HANNA: No, not really. Back to when I was in Africa at that Chambura Gorge, there was a family of chimpanzees that lived in one end of this gorge, about 35 miles long and another family and they were known to attack each other. Some actually tried to kill each other.
Of course, a chimpanzee, you know, when a male tries to be an aggressor and this guy obviously was the male, when a male tries to be an aggressor, a lot of times the other male, the chimp that attacked him, might have thought this was something, it was jealousy trying to get in there with another chimp and, of course, what better way to show that if his genital area is destroyed or hurt.
In the wild that animal is going to say, "I'm not going to go back there again." I mean, you know, who would with something like that happening? So, it's a lesson I think that everyone has seen now what these animals can do that they're not this cute, cuddly little creature.
I mean Dr. Sally Boysen in Columbus, Ohio at Ohio State University does a tremendous amount of research with the animal and is an expert in it and she said, you know, it could be jealousy, could be smell, it could be looks. We may never know.
VAN SUSTEREN: All right, Jack, stand by for a moment.
VAN SUSTEREN: Tonight, a California man is in critical condition and two chimps are dead after a vicious attack last week. The owners of the sanctuary where the attack occurred just released this statement.
"Nobody feels more sorrow for the loss of the two chimpanzees than Animal Haven Ranch (search). This was a decision that had to be made to save a human life. Animal Haven Ranch continues to care for the chimpanzees that so need the love and attention we are committed to provide for them."
We're back with animal expert Jack Hanna. Jack, what are these havens for chimpanzees?
HANNA: Well, there are chimpanzee havens. There's havens for wild animals that are orphaned. There's havens for animals that have been used in entertainment, whatever it might be and they're there to take care of an animal that somebody got as a cub, like a lion cub or a little chimp.
It's like you read in the article about how these chimps grew up with, you know, like clothes on and all this type of thing and back in the old days it used to be that even in zoological parks. That stopped now. Most circuses don't use chimps now.
As you see in the entertainment industry from a lot of the Super Bowl ads, even though there are top ads with the chimpanzees, I think you're going to see a change there as well very shortly because now we're learning that these animals are intelligent creatures.

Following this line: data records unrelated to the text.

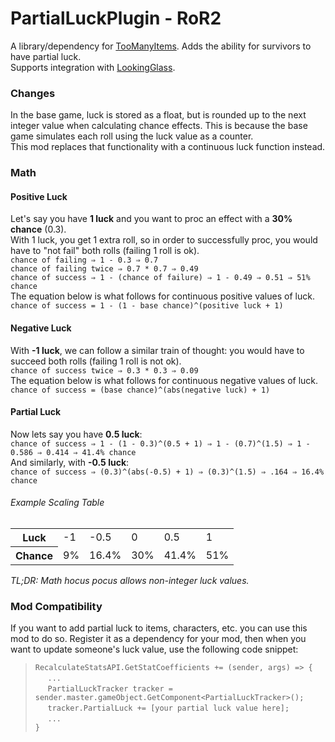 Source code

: # PartialLuckPlugin - RoR2
A library/dependency for [TooManyItems](https://thunderstore.io/package/shirograhm/TooManyItems/). Adds the ability for survivors to have partial luck.  
Supports integration with [LookingGlass](https://thunderstore.io/package/DropPod/LookingGlass/).  

### Changes
In the base game, luck is stored as a float, but is rounded up to the next integer value when calculating chance effects. This is because the base game simulates each roll using the luck value as a counter.  
This mod replaces that functionality with a continuous luck function instead.  

### Math
#### Positive Luck
Let's say you have **1 luck** and you want to proc an effect with a **30% chance** (0.3).  
With 1 luck, you get 1 extra roll, so in order to successfully proc, you would have to "not fail" both rolls (failing 1 roll is ok).  
`chance of failing ⇒ 1 - 0.3 ⇒ 0.7`  
`chance of failing twice ⇒ 0.7 * 0.7 ⇒ 0.49`  
`chance of success ⇒ 1 - (chance of failure) ⇒ 1 - 0.49 ⇒ 0.51 ⇒ 51% chance`  
The equation below is what follows for continuous positive values of luck.  
`chance of success = 1 - (1 - base chance)^(positive luck + 1)`  
#### Negative Luck
With **-1 luck**, we can follow a similar train of thought: you would have to succeed both rolls (failing 1 roll is not ok).  
`chance of success twice ⇒ 0.3 * 0.3 ⇒ 0.09`  
The equation below is what follows for continuous negative values of luck.  
`chance of success = (base chance)^(abs(negative luck) + 1)`  
#### Partial Luck
Now lets say you have **0.5 luck**:  
`chance of success ⇒ 1 - (1 - 0.3)^(0.5 + 1) ⇒ 1 - (0.7)^(1.5) ⇒ 1 - 0.586 ⇒ 0.414 ⇒ 41.4% chance`  
And similarly, with **-0.5 luck**:  
`chance of success ⇒ (0.3)^(abs(-0.5) + 1) ⇒ (0.3)^(1.5) ⇒ .164 ⇒ 16.4% chance`  
###### Example Scaling Table
<table>
  <tr>
    <th>Luck</th>
    <td>-1</th>
    <td>-0.5</th>
    <td>0</th>
    <td>0.5</th>
    <td>1</th>
  </tr>
  <tr>
    <th>Chance</td>
    <td>9%</td>
    <td>16.4%</td>
    <td>30%</td>
    <td>41.4%</td>
    <td>51%</td>
  </tr>
</table>

*TL;DR: Math hocus pocus allows non-integer luck values.*  

### Mod Compatibility
If you want to add partial luck to items, characters, etc. you can use this mod to do so. Register it as a dependency for your mod, then when you want to update someone's luck value, use the following code snippet:  
>`RecalculateStatsAPI.GetStatCoefficients += (sender, args) => {`  
>&nbsp;&nbsp;&nbsp;&nbsp;&nbsp;`...`  
>&nbsp;&nbsp;&nbsp;&nbsp;&nbsp;`PartialLuckTracker tracker = sender.master.gameObject.GetComponent<PartialLuckTracker>();`  
>&nbsp;&nbsp;&nbsp;&nbsp;&nbsp;`tracker.PartialLuck += [your partial luck value here];`  
>&nbsp;&nbsp;&nbsp;&nbsp;&nbsp;`...`  
>`}`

They have a DNA very, very close to us and you see how cute and cuddly it is there? Even though this chimp will grow up to be eight, ten, 12, 14 years old, it will go off. Something will happen and it happens so fast, Greta, you wouldn't believe how fast these animals are. And so...

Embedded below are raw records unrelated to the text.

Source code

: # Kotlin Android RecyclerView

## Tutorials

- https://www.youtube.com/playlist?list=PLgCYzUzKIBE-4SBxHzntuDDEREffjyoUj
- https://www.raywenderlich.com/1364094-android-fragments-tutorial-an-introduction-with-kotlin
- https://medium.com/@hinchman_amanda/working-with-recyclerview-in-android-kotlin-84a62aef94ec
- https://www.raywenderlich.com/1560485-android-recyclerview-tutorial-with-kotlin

VAN SUSTEREN: Is there something we should do in the short run until we transition out where they're not brought into, you know, into ads and entertainment? What should we do with these chimps?
HANNA: I think it's education. I think the whole thing boils down to educating people. I had to learn myself, Greta. I'll be the first one to say that I've had some primates on some shows years back. Now, I will use a primate on a show if the primate is orphaned, a youngster like in Columbus, Ohio.
We have one of the finest gorilla collections in the world and we re- introduce gorillas with their mothers. But anymore that is stopping, you know. A lot of the old shows on TV, animal shows used to have a chimp introduce the show. This is all stopping right now because the chimpanzee is a very endangered animal, an animal we need to know a lot more about and one that we need to save.
And, of course, these havens are trying to take animals and take care of them from people who think it's cool to have a chimp or a lion cub or a tiger, this type of thing. And they're doing a good job but they got to make sure that their habitats are safe enough.
VAN SUSTEREN: All right, Jack, thank you very much. And we're going to come to your zoo sometime and tape the show there.
HANNA: Yes, you'll have a ball.
VAN SUSTEREN: All right. Thank you, Jack.